Resource: foodsafety.gov

Quin No Uh? Kee-no-what? Quinoa!

What is this thing…”quinoa”? How do you pronounce it? This wonderful ancient grain is called quinoa and pronounced “keen-wah”.  Quinoa is considered a whole grain and is also naturally gluten-free. It is such an important food because it is considered a complete protein as well, which means it contains all of the essential amino acids, which is not very common for plant foods. So if you are looking for something new that is a good protein source, a good fiber source, and a versatile gluten-free whole grain, then you should check out quinoa!

Quinoa can also be used in place of other grains and even as a breakfast cereal. Here is a favorite recipe of mine to get you started:

Tabouleh with Quinoa

by Anthony Tassoni, RD, LDN

INGREDIENTS:

1/3 cup, Feta Cheese, crumbled

¼ Cucumber

Juice from ½ Lemon

3 Tbsp Olive Oil

¼ cup Parsley, raw

1 cup Quinoa, uncooked

½ large Tomato

PREPARATION:

Bring 2 cups of water to a boil and stir in 1 cup of Quinoa. Cover and simmer for 15-20 minutes or until the water is mostly absorbed. While the Quinoa is cooling, diced up the tomato, cucumber and parsley. After Quinoa has cooled, mix in the diced vegetables, the olive oil, lemon juice squeezed from ½ lemon and feta cheese. Mix together and add salt and pepper to taste. Store in the refrigerator as a cold salad.

Nutrition Facts:

2 Ounces provides about 140 Calories, 8 grams of fat, 2 grams of sat. fat, 6mg of cholesterol, 70 mg of sodium, 14 grams of carbohydrates, 2 grams of fiber, 0 grams of sugar, 4 grams of protein

This recipe is great for a summer side dish or on top of a bed of lettuce. It is served cold, so be sure to make a big batch to have throughout the week.

Trying to eat a more plant based diet? Have some vegetarian friends coming over for some grilling? Tired of paying tons of money for store bought, processed and frozen veggy burgers? Make your own! These black bean burgers are incredibly easy, extremely tasty and makes 4 patties for about $1.00. Try making these ahead of time and freezing in advance. 

Black Bean Burgers

by Anthony Tassoni, RD, LDN

Makes 4 Patties

Ingredients:

1 15.5oz can of Black Beans (reduced sodium if available)

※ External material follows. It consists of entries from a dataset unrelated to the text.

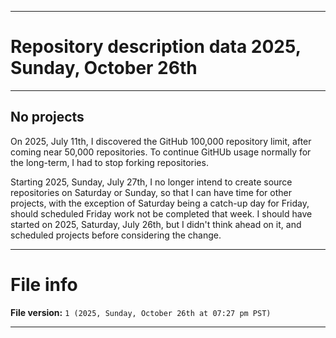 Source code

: 
***

# Repository description data 2025, Sunday, October 26th

---

## No projects

On 2025, July 11th, I discovered the GitHub 100,000 repository limit, after coming near 50,000 repositories. To continue GitHUb usage normally for the long-term, I had to stop forking repositories.

Starting 2025, Sunday, July 27th, I no longer intend to create source repositories on Saturday or Sunday, so that I can have time for other projects, with the exception of Saturday being a catch-up day for Friday, should scheduled Friday work not be completed that week. I should have started on 2025, Saturday, July 26th, but I didn't think ahead on it, and scheduled projects before considering the change.

***

# File info

**File version:** `1 (2025, Sunday, October 26th at 07:27 pm PST)`

***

¼ C Frozen chopped onions and peppers

1 Large Egg

1 Tbsp Sriracha sauce*

1 tsp Olive Oil

¼ C Bread Crumbs

Directions:

Rinse and strain black beans. When dry, transfer beans to a bowl and mash with a fork. Combine chopped peppers and onions with oil into bean mixture (you may use fresh chopped as well). Whisk egg with Sriracha sauce and mix with bean mixture. Combine bread crumbs and form into patties. Freeze for later use or grill for about 15 minutes and serve with your favorite toppings such as sautéed onions or avocado. 

*If you don’t want to use sriracha hot sauce, replace with a pinch of garlic powder (or fresh garlic) and some chili powder to taste.

Nutrition Facts:

Per serving (1 Patty): 150 Calories, 3g Fat, 21g Carbohydrates, 4.7g Fiber, 8g Protein, 381mg Sodium

(recipe adapted from http://allrecipes.com/recipe/homemade-black-bean-veggie-burgers/)

These delicious veggy burgers provide 10% of your daily iron, are low in fat, high in fiber and protein. Enjoy in a lettuce wrap or a whole wheat bun for added nutrition. Enjoy!